Cotidiano

É preciso deixar a cidade adequada e com qualidade de vida, diz secretário

Um planejamento deve levar em conta políticas públicas de ocupação do espaço. Como é o caso de Guarapuava, um município com quase 200 anos de história que enfrenta todos os dias o desafio de tornar o espaço mais acessível aos moradores
'Rua Centro de Bairro' foi implantado na Vila Bela (Foto: Cristiano Martinez/Correio)

As cidades não são apenas uma “selva de pedra” formada por casas, prédios, ruas e avenidas, fundamentalmente de concreto. Os agrupamentos urbanos são um organismo vivo com pessoas trabalhando, estudando, morando, enfim, vivendo. É a urbe na acepção plena do termo.

Por isso, um planejamento urbano deve levar em conta políticas públicas de ocupação do espaço. Como é o caso de Guarapuava, um município com quase 200 anos de história que enfrenta todos os dias o desafio de tornar a paisagem urbana mais acessível e possível a todos os moradores.

“Deixar a cidade adequada e com uma qualidade de vida muito boa para que a população possa se utilizar e se apropriar cada vez mais dela”, diz o secretário municipal de Habitação e Urbanismo, Flávio Alexandre, em relação às obras de intervenção feitas pela Prefeitura de Guarapuava nos últimos tempos.

Segundo ele, a administração Cesar Silvestri Filho tem feito muitos trabalhos urbanísticos em quase toda a cidade, como é o caso da recuperação do asfalto e da manutenção graças à aplicação do microrrevestimento - tecnologia inédita de pavimentação que começou a tomar forma no primeiro semestre deste ano.

Mas um dos grandes projetos da Prefeitura é o “Rua Centro de Bairro”, que vem se espalhando pelas regiões periféricas de Guarapuava. Por exemplo, no último final de semana o prefeito inaugurou a “Rua Centro de Bairro” no distrito da Palmeirinha.

Naquela localidade, a rua Felipe Karan foi totalmente revitalizada. Via mais larga com asfalto novo, calçadas acessíveis, iluminação em LED antivandalismo, bancos, sinalização e travessias elevadas ajudam a valorizar e impulsionar o comércio. “Já revitalizamos ruas comerciais de quatro bairros e agora aqui na Palmeirinha, com isso fomentamos os comércios que se desenvolveram fora do Centro da cidade. É uma das nossas ações para contribuir com a geração de mais empregos e renda no município”, frisou o prefeito, via assessoria.

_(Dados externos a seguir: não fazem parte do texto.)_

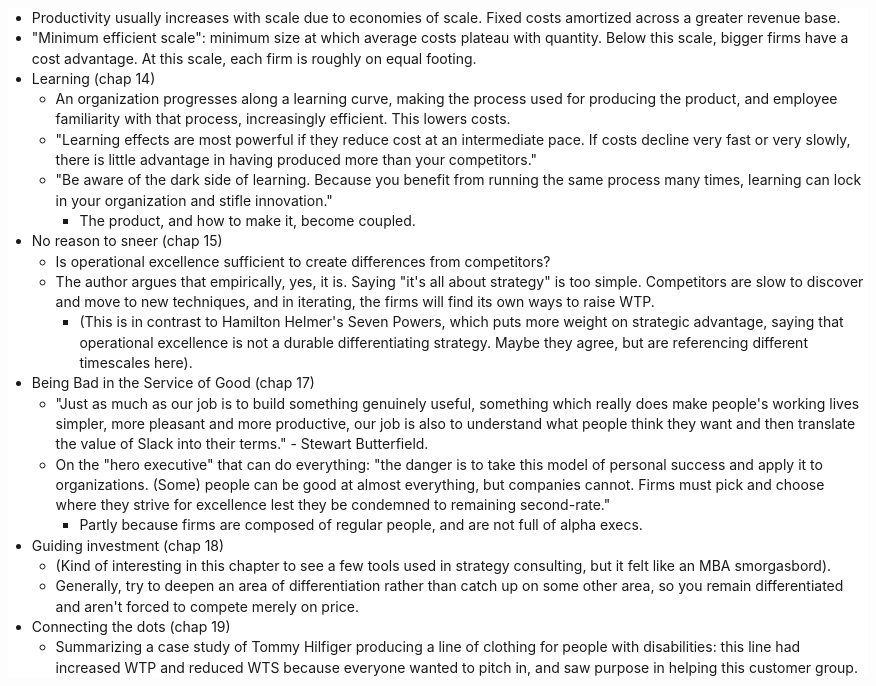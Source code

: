   * Productivity usually increases with scale due to economies of scale. Fixed costs amortized
    across a greater revenue base.
  * "Minimum efficient scale": minimum size at which average costs plateau with quantity. Below this
    scale, bigger firms have a cost advantage. At this scale, each firm is roughly on equal footing.
* Learning (chap 14)
  * An organization progresses along a learning curve, making the process used for producing the
    product, and employee familiarity with that process, increasingly efficient. This lowers costs.
  * "Learning effects are most powerful if they reduce cost at an intermediate pace. If costs
    decline very fast or very slowly, there is little advantage in having produced more than your
    competitors."
  * "Be aware of the dark side of learning. Because you benefit from running the same process many
    times, learning can lock in your organization and stifle innovation."
    * The product, and how to make it, become coupled.
* No reason to sneer (chap 15)
  * Is operational excellence sufficient to create differences from competitors?
  * The author argues that empirically, yes, it is. Saying "it's all about strategy" is too simple.
    Competitors are slow to discover and move to new techniques, and in iterating, the firms will
    find its own ways to raise WTP.
    * (This is in contrast to Hamilton Helmer's Seven Powers, which puts more weight on strategic
      advantage, saying that operational excellence is not a durable differentiating strategy. Maybe
      they agree, but are referencing different timescales here).
* Being Bad in the Service of Good (chap 17)
  * "Just as much as our job is to build something genuinely useful, something which really does
    make people's working lives simpler, more pleasant and more productive, our job is also to
    understand what people think they want and then translate the value of Slack into their
    terms." - Stewart Butterfield.
  * On the "hero executive" that can do everything: "the danger is to take this model of personal
    success and apply it to organizations. (Some) people can be good at almost everything, but
    companies cannot. Firms must pick and choose where they strive for excellence lest they be
    condemned to remaining second-rate."
    * Partly because firms are composed of regular people, and are not full of alpha execs.
* Guiding investment (chap 18)
  * (Kind of interesting in this chapter to see a few tools used in strategy consulting, but it felt
    like an MBA smorgasbord).
  * Generally, try to deepen an area of differentiation rather than catch up on some other area, so
    you remain differentiated and aren't forced to compete merely on price.
* Connecting the dots (chap 19)
  * Summarizing a case study of Tommy Hilfiger producing a line of clothing for people with
    disabilities: this line had increased WTP and reduced WTS because everyone wanted to pitch in,
    and saw purpose in helping this customer group.
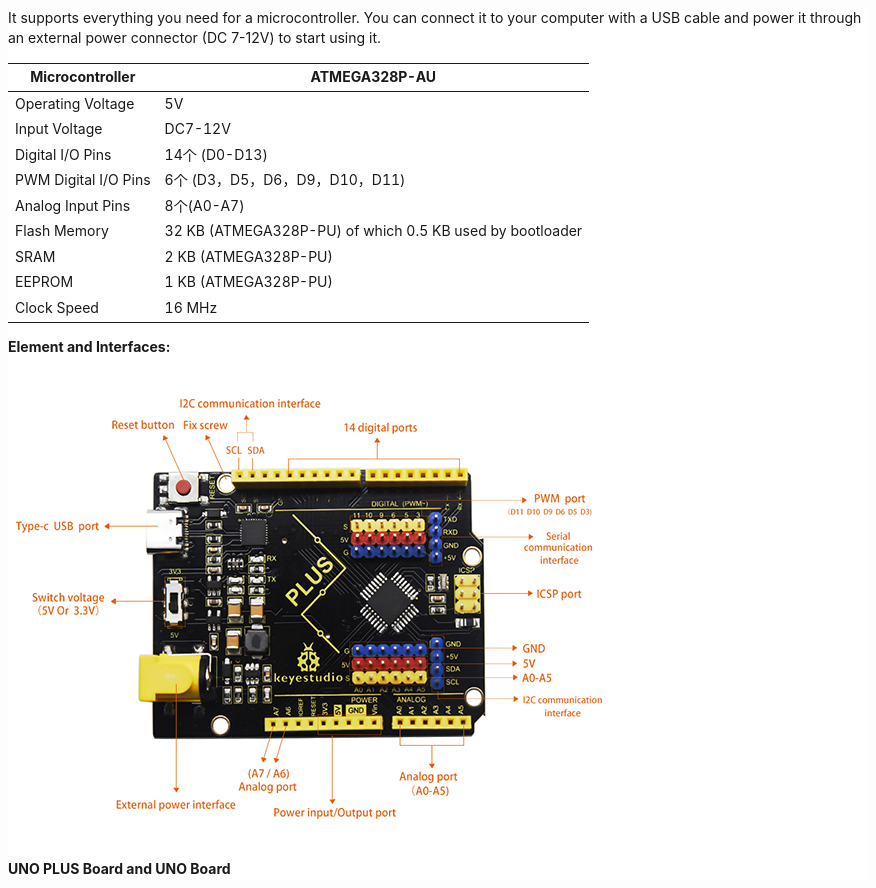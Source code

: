 It supports everything you need for a microcontroller. You can connect it to your computer with a USB cable and power it through an external power connector (DC 7-12V) to start using it.

| Microcontroller      | ATMEGA328P-AU                                            |
| -------------------- | -------------------------------------------------------- |
| Operating Voltage    | 5V                                                       |
| Input Voltage        | DC7-12V                                                  |
| Digital I/O Pins     | 14个 (D0-D13)                                            |
| PWM Digital I/O Pins | 6个 (D3，D5，D6，D9，D10，D11)                           |
| Analog Input Pins    | 8个(A0-A7)                                               |
| Flash Memory         | 32 KB (ATMEGA328P-PU) of which 0.5 KB used by bootloader |
| SRAM                 | 2 KB (ATMEGA328P-PU)                                     |
| EEPROM               | 1 KB (ATMEGA328P-PU)                                     |
| Clock Speed          | 16 MHz                                                   |

**Element and Interfaces:**

![](media/c761859b71676fba6ae51eb8ecec2da1.jpeg)

**UNO PLUS Board and UNO Board**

O “Rua Centro de Bairro” está previsto no Plano Diretor Municipal de Guarapuava. “O projeto deixa as ruas muito mais acessíveis. As calçadas possuem acesso para cadeirantes e pessoas com dificuldade de mobilidade, além de piso tátil de alerta e direcionamento. Esse projeto é uma ação planejada que enriquece o urbanismo”, avaliou o secretário Flávio Alexandre, via assessoria, informando que, na Palmeirinha, o projeto é uma parceria entre a Prefeitura e o Ministério das Cidades.

Piso deteriorado do Calçadão da XV precisa de intervenção, diz secretário

REVITALIZAÇÃO

A revitalização de uma via da Palmeirinha entra em um contexto de dar nova cara à paisagem urbana de Guarapuava, incentivando a população a ocupar o espaço. Iniciativas assim se proliferam também por outros espaços. “O maior legado que estamos deixando é a atratividade que trouxe a revitalização recente das praças em Guarapuava”, afirma o secretário ao CORREIO, exemplificando com a praça da Ucrânia.

Ele também quer fazer a ligação das ruas dos bairros, em um projeto de readequação e revitalização com alargamento das vias e a construção de calçadas pensadas em acessibilidade. “Isso é uma marca que a gente quer deixar”.

CENTRO

Já na área central de Guarapuava, o secretário municipal diz que é possível a intervenção urbanística mesmo na parte histórica da cidade, como é o caso do Calçadão da XV de Novembro.

Aliás, nessa região o piso feito em petit-pavé (ou “calçada portuguesa”) está em estado de deterioração, sendo um risco para os pedestres e dificultando a sua manutenção. Flávio Alexandre defende a intervenção nessa área, com remodelação da parte inteira do anel central. “Mas precisa de recursos e parcerias”.